As Laura Nelson details in the Los Angeles Times:
Koretz told the Planning Commission this month that the areas surrounding three Expo Line stations in his district “simply cannot support” more density without improvements to streets and other public infrastructure.
It’s a view shared by advocates from Fix the City, a group that has previously sued Los Angeles over development in Hollywood and has challenged the city’s sweeping transportation plan that calls for hundreds of bicycle- and bus-only lanes by 2035.
“It’s like when you buy a new appliance, you’d better read the fine print,” said Laura Lake, a Westwood resident and Fix the City board member. “This is not addressing the problems that it claims to be addressing.”

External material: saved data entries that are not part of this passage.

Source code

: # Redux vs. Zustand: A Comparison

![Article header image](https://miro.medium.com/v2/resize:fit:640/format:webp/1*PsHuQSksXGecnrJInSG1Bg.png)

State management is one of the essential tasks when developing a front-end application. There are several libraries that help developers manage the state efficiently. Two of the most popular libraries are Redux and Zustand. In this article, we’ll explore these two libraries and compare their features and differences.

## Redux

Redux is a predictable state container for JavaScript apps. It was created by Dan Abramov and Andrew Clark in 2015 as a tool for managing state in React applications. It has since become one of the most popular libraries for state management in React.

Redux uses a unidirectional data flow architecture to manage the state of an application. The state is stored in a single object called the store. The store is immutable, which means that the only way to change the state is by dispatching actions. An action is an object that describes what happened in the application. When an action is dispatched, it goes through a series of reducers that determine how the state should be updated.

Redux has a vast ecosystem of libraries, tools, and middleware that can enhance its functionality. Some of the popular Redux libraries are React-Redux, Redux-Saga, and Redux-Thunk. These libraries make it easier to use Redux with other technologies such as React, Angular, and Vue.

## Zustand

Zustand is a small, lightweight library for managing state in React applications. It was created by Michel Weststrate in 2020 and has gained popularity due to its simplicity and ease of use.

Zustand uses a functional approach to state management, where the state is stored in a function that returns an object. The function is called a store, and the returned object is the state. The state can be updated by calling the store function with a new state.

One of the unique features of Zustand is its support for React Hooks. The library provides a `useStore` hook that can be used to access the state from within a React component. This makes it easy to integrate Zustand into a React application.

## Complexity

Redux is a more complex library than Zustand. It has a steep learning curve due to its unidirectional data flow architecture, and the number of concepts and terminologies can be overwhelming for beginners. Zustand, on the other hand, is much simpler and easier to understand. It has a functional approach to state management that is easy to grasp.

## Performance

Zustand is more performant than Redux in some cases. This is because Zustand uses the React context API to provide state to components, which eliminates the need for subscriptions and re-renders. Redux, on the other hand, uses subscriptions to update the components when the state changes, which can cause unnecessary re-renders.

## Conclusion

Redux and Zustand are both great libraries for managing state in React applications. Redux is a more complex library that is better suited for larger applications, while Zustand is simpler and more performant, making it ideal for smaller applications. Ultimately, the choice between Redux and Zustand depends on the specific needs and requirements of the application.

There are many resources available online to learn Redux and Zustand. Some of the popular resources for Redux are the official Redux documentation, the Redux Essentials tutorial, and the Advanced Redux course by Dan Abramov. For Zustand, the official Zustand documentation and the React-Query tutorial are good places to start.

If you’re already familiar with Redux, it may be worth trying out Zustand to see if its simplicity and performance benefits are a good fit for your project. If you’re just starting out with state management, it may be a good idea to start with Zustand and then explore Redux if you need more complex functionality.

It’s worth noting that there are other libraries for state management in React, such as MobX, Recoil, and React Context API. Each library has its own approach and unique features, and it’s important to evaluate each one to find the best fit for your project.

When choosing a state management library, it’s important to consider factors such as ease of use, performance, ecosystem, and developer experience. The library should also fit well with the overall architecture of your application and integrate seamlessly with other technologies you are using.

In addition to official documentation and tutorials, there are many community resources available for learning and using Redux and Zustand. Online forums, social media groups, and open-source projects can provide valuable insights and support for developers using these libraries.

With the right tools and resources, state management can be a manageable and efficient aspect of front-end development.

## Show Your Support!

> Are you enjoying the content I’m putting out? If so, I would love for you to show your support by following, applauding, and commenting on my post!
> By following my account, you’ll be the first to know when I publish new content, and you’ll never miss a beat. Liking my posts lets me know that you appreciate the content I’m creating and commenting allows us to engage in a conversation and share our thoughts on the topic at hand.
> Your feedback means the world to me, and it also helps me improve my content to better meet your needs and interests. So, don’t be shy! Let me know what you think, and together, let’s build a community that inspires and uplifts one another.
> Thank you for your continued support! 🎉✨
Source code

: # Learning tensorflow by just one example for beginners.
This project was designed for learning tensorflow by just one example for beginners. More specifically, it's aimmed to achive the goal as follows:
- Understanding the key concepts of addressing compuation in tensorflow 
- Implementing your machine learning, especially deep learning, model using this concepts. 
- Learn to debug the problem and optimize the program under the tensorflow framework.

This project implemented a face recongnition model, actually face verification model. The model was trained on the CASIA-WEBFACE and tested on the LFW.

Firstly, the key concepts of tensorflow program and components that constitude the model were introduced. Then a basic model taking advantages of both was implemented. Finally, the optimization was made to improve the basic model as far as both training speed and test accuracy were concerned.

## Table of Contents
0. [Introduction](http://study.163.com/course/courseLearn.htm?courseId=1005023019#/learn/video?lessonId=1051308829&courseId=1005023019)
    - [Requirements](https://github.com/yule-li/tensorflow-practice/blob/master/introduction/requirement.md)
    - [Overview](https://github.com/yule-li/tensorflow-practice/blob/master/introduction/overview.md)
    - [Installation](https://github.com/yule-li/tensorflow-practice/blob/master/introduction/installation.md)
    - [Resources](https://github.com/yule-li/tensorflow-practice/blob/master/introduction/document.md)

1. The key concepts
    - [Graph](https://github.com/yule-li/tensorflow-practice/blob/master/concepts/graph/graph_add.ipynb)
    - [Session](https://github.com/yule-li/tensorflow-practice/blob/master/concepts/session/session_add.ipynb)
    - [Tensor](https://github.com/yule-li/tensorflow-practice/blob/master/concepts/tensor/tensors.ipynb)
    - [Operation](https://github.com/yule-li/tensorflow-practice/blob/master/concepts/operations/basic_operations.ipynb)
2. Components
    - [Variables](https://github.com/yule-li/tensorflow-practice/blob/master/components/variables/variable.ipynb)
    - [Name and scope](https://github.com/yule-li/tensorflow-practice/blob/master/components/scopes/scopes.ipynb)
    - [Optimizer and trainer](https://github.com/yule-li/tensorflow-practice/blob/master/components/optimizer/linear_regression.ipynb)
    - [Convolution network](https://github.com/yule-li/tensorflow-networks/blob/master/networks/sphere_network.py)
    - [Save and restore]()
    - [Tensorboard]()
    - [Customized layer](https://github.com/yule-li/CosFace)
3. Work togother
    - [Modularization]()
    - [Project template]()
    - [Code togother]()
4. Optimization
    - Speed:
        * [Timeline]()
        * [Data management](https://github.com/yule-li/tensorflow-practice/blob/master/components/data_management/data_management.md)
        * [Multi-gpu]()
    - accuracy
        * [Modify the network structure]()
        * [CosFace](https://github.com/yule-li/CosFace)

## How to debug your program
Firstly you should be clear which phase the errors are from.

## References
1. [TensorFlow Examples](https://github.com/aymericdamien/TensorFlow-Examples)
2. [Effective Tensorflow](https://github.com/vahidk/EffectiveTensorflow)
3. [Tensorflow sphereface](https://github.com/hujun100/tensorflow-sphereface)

If Koretz and his allies have their way, their homeowner property values will go up with the transit access, but taxpayers around the region have to continue subsidizing the line even more because neighbors are not allowing more people to ride it. And to boot, they will keep regional traffic a mess by not allowing more people to live within an easy walk or bike ride of all the jobs near their neighborhood. Essentially, they force everyone else into long commutes while keeping housing prices high — an ongoing environmental and economic nightmare.

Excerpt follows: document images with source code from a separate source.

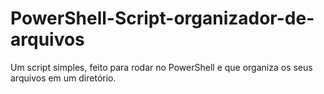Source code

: # PowerShell-Script-organizador-de-arquivos
Um script simples, feito para rodar no PowerShell e que organiza os seus arquivos em um diretório. 
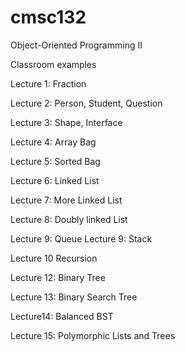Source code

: # cmsc132
Object-Oriented Programming II

Classroom examples 

Lecture 1: Fraction

Lecture 2: Person, Student, Question

Lecture 3: Shape, Interface

Lecture 4: Array Bag

Lecture 5: Sorted Bag

Lecture 6: Linked List

Lecture 7: More Linked List 

Lecture 8: Doubly linked List

Lecture 9: Queue
Lecture 9: Stack

Lecture 10 Recursion

Lecture 12: Binary Tree 	

Lecture 13: Binary Search Tree 

Lecture14: Balanced BST 	

Lecture 15: Polymorphic Lists and Trees 	
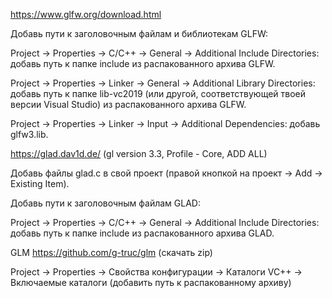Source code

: https://www.glfw.org/download.html

Добавь пути к заголовочным файлам и библиотекам GLFW:

Project -> Properties -> C/C++ -> General -> Additional Include Directories: добавь путь к папке include из распакованного архива GLFW.

Project -> Properties -> Linker -> General -> Additional Library Directories: добавь путь к папке lib-vc2019 (или другой, соответствующей твоей версии Visual Studio) из распакованного архива GLFW.

Project -> Properties -> Linker -> Input -> Additional Dependencies: добавь glfw3.lib.



https://glad.dav1d.de/ (gl version 3.3, Profile - Core, ADD ALL)

Добавь файлы glad.c в свой проект (правой кнопкой на проект -> Add -> Existing Item).

Добавь пути к заголовочным файлам GLAD:

Project -> Properties -> C/C++ -> General -> Additional Include Directories: добавь путь к папке include из распакованного архива GLAD.


GLM
https://github.com/g-truc/glm (скачать zip)

Project -> Properties -> Свойства конфигурации -> Каталоги VC++ -> Включаемые каталоги (добавить путь к распакованному архиву)
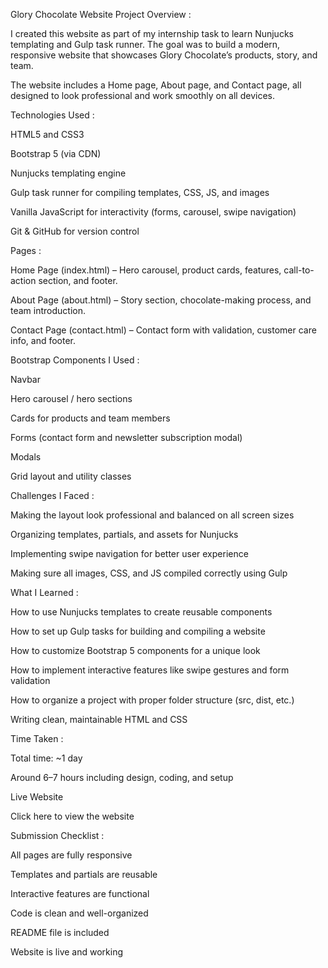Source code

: Glory Chocolate Website Project Overview :

I created this website as part of my internship task to learn Nunjucks templating and Gulp task runner. The goal was to build a modern, responsive website that showcases Glory Chocolate’s products, story, and team.

The website includes a Home page, About page, and Contact page, all designed to look professional and work smoothly on all devices.

Technologies Used :

HTML5 and CSS3

Bootstrap 5 (via CDN)

Nunjucks templating engine

Gulp task runner for compiling templates, CSS, JS, and images

Vanilla JavaScript for interactivity (forms, carousel, swipe navigation)

Git & GitHub for version control

Pages :

Home Page (index.html) – Hero carousel, product cards, features, call-to-action section, and footer.

About Page (about.html) – Story section, chocolate-making process, and team introduction.

Contact Page (contact.html) – Contact form with validation, customer care info, and footer.

Bootstrap Components I Used :

Navbar

Hero carousel / hero sections

Cards for products and team members

Forms (contact form and newsletter subscription modal)

Modals

Grid layout and utility classes

Challenges I Faced :

Making the layout look professional and balanced on all screen sizes

Organizing templates, partials, and assets for Nunjucks

Implementing swipe navigation for better user experience

Making sure all images, CSS, and JS compiled correctly using Gulp

What I Learned :

How to use Nunjucks templates to create reusable components

How to set up Gulp tasks for building and compiling a website

How to customize Bootstrap 5 components for a unique look

How to implement interactive features like swipe gestures and form validation

How to organize a project with proper folder structure (src, dist, etc.)

Writing clean, maintainable HTML and CSS

Time Taken :

Total time: ~1 day

Around 6–7 hours including design, coding, and setup

Live Website

Click here to view the website

Submission Checklist :

All pages are fully responsive

Templates and partials are reusable

Interactive features are functional

Code is clean and well-organized

README file is included

Website is live and working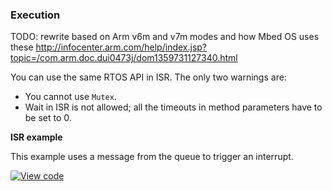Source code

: ### Execution

TODO: rewrite based on Arm v6m and v7m modes and how Mbed OS uses these http://infocenter.arm.com/help/index.jsp?topic=/com.arm.doc.dui0473j/dom1359731127340.html 

You can use the same RTOS API in ISR. The only two warnings are:

* You cannot use `Mutex`.
* Wait in ISR is not allowed; all the timeouts in method parameters have to be set to 0.

**ISR example**

This example uses a message from the queue to trigger an interrupt.

[![View code](https://www.mbed.com/embed/?url=https://developer.mbed.org/teams/mbed_example/code/rtos_isr/)](https://developer.mbed.org/teams/mbed_example/code/rtos_isr/file/40078e697304/main.cpp)
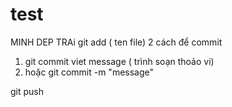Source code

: # test
MINH DEP TRAi
git add ( ten file)
2 cách để commit
1. git commit
	viet message ( trình soạn thoảo vi)
2. hoặc git commit -m "message"

git push
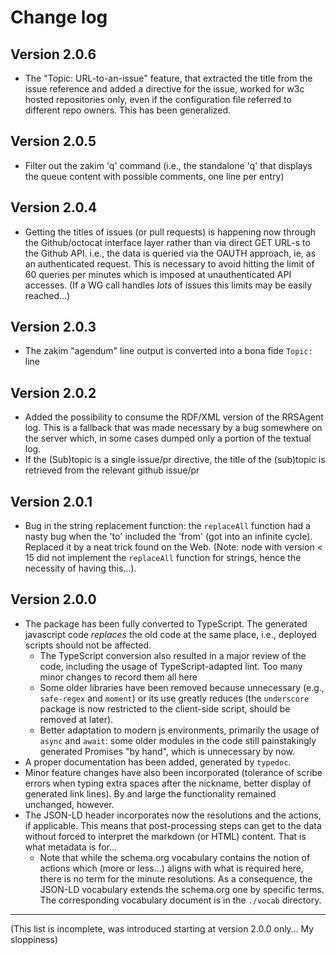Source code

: # Change log

## Version 2.0.6

* The "Topic: URL-to-an-issue" feature, that extracted the title from the issue reference and added a directive for the issue, worked for w3c hosted repositories only, even if the configuration file referred to different repo owners. This has been generalized.

## Version 2.0.5

* Filter out the zakim 'q' command (i.e., the standalone 'q' that displays the queue content with possible comments, one line per entry)

## Version 2.0.4

* Getting the titles of issues (or pull requests) is happening now through the Github/octocat interface layer rather than via direct GET URL-s to the Github API. i.e.,  the data is queried via the OAUTH approach, ie, as an authenticated request. This is necessary to avoid hitting the limit of 60 queries per minutes which is imposed at unauthenticated API accesses. (If a WG call handles _lots_ of issues this limits may be easily reached…)

## Version 2.0.3

* The zakim "agendum" line output is converted into a bona fide `Topic:` line

## Version 2.0.2

* Added the possibility to consume the RDF/XML version of the RRSAgent log. This is a fallback that was made necessary by a bug somewhere on the server which, in some cases dumped only a portion of the textual log.
* If the (Sub)topic is a single issue/pr directive, the title of the (sub)topic is retrieved from the relevant github issue/pr

## Version 2.0.1

* Bug in the string replacement function: the `replaceAll` function had a nasty bug when the 'to' included the 'from' (got into an infinite cycle). Replaced it by a neat trick found on the Web. (Note: node with version < 15 did not implement the `replaceAll` function for strings, hence the necessity of having this...).


## Version 2.0.0

* The package has been fully converted to TypeScript. The generated javascript code _replaces_ the old code at the same place, i.e., deployed scripts should not be affected.
  * The TypeScript conversion also resulted in a major review of the code, including the usage of TypeScript-adapted lint. Too many minor changes to record them all here
  * Some older libraries have been removed because unnecessary (e.g., `safe-regex` and `moment`) or its use greatly reduces (the `underscore` package is now restricted to the client-side script, should be removed at later).
  * Better adaptation to modern js environments, primarily the usage of `async` and `await`: some older modules in the code still painstakingly generated Promises "by hand", which is unnecessary by now.
* A proper documentation has been added, generated by `typedoc`.
* Minor feature changes have also been incorporated (tolerance of scribe errors when typing extra spaces after the nickname, better display of generated link lines). By and large the functionality remained unchanged, however.
* The JSON-LD header incorporates now the resolutions and the actions, if applicable. This means that post-processing steps can get to the data without forced to interpret the markdown (or HTML) content. That is what metadata is for…
  * Note that while the schema.org vocabulary contains the notion of actions which (more or less…) aligns with what is required here, there is no term for the minute resolutions. As a consequence, the JSON-LD vocabulary extends the schema.org one by specific terms. The corresponding vocabulary document is in the `./vocab` directory.


---

(This list is incomplete, was introduced starting at version 2.0.0 only… My sloppiness)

Thankfully there are others mobilizing against these homeowner interest groups, such as Abundant Housing L.A. But two things need to happen now: first, the Expo neighborhood plan needs serious strengthening, including elimination of parking requirements and an end to single-family home zoning near transit stops. Second, L.A. Metro needs to hold the hammer over these homeowners by threatening to curtail transit service to the area. I see no reason why taxpayers should continue to support service to an area that won’t do its part to boost ridership on the line.
Single-family zoning near transit is an idea that should have died long ago. It has no place in a bustling, modern, transit-rich environment like West L.A. The Expo Line bait-and-switch must end.
Scott Wiener, San Francisco’s state senator elected in 2016, has already authored some landmark legislation on housing (SB 35), and he’s co-authored other measures related to transportation and leading the state resistance to the Trump administration.
I’ll be interviewing him tonight on City Visions at 7pm to discuss these issues and what Sen. Wiener sees on tap legislatively and politically for the state in 2018. Tune in on KALW 91.7 FM in the San Francisco Bay Area or stream it live. We welcome your questions and comments!
California’s Central Valley is the state’s defining geographical feature. It’s the country’s breadbasket, with over 400 commodity crops, including all the almonds grown in the country. At the same time, it’s poverty-stricken, with Fresno the second poorest city in the U.S., and yet oil rich down by the deeply Republican Bakersfield.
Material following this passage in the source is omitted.